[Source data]

⟨

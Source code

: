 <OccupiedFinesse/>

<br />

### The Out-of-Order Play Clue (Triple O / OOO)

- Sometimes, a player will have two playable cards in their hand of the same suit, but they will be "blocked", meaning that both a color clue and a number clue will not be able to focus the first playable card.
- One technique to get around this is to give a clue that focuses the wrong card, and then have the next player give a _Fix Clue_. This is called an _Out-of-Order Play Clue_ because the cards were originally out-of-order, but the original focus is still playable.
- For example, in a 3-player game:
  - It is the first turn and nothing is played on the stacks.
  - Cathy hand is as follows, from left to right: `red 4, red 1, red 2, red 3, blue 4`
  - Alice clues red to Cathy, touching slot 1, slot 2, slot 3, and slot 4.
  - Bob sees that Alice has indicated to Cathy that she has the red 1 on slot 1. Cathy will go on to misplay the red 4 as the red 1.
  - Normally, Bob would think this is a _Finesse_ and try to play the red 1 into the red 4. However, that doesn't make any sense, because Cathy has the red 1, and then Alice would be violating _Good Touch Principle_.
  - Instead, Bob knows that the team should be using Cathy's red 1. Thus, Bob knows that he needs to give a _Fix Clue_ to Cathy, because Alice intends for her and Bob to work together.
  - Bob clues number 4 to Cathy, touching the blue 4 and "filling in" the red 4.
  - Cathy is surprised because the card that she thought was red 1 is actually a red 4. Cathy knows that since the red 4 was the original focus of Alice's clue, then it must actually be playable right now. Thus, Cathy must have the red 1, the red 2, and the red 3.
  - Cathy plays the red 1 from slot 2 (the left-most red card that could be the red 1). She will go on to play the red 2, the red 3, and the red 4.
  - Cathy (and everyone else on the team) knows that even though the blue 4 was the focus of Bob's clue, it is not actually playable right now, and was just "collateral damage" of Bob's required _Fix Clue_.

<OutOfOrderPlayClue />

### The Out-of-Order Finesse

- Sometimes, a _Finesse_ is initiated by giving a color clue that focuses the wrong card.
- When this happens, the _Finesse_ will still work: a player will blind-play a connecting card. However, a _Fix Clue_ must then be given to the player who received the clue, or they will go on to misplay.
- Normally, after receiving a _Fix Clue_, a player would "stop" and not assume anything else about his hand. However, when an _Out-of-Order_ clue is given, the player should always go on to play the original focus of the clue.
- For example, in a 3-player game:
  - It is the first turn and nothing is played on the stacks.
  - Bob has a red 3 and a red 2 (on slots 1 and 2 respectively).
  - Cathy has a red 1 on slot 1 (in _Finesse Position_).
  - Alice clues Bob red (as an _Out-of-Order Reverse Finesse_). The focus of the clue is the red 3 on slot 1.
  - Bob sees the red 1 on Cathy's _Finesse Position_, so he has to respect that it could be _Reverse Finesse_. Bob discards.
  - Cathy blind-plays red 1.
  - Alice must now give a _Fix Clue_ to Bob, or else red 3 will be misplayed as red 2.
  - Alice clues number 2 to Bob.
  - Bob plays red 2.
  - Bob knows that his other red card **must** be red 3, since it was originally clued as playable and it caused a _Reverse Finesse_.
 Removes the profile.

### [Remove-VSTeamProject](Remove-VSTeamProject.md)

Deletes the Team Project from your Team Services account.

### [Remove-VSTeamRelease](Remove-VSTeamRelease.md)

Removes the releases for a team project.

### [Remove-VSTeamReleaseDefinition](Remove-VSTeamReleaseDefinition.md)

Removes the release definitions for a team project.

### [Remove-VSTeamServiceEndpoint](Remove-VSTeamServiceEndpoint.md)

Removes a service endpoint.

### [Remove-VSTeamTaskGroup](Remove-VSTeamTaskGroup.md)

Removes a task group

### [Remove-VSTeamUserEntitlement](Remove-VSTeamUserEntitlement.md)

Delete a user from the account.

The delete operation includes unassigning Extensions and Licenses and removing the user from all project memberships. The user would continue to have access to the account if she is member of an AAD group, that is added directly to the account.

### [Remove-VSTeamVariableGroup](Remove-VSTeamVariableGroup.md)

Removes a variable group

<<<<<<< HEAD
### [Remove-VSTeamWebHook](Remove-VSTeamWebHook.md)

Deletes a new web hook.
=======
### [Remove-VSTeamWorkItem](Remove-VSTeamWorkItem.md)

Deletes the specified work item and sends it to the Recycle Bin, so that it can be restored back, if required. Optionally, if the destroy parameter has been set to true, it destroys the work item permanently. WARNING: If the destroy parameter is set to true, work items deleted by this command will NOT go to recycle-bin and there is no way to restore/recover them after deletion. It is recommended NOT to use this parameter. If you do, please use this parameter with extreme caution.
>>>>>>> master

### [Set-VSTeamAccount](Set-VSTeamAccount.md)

⟩

→ Task to carry out: Go through the records above and return every line that holds the string "plays".

→ Output of the task:
  - Cathy plays the red 1 from slot 2 (the left-most red card that could be the red 1). She will go on to play the red 2, the red 3, and the red 4.
  - Cathy blind-plays red 1.
  - Bob plays red 2.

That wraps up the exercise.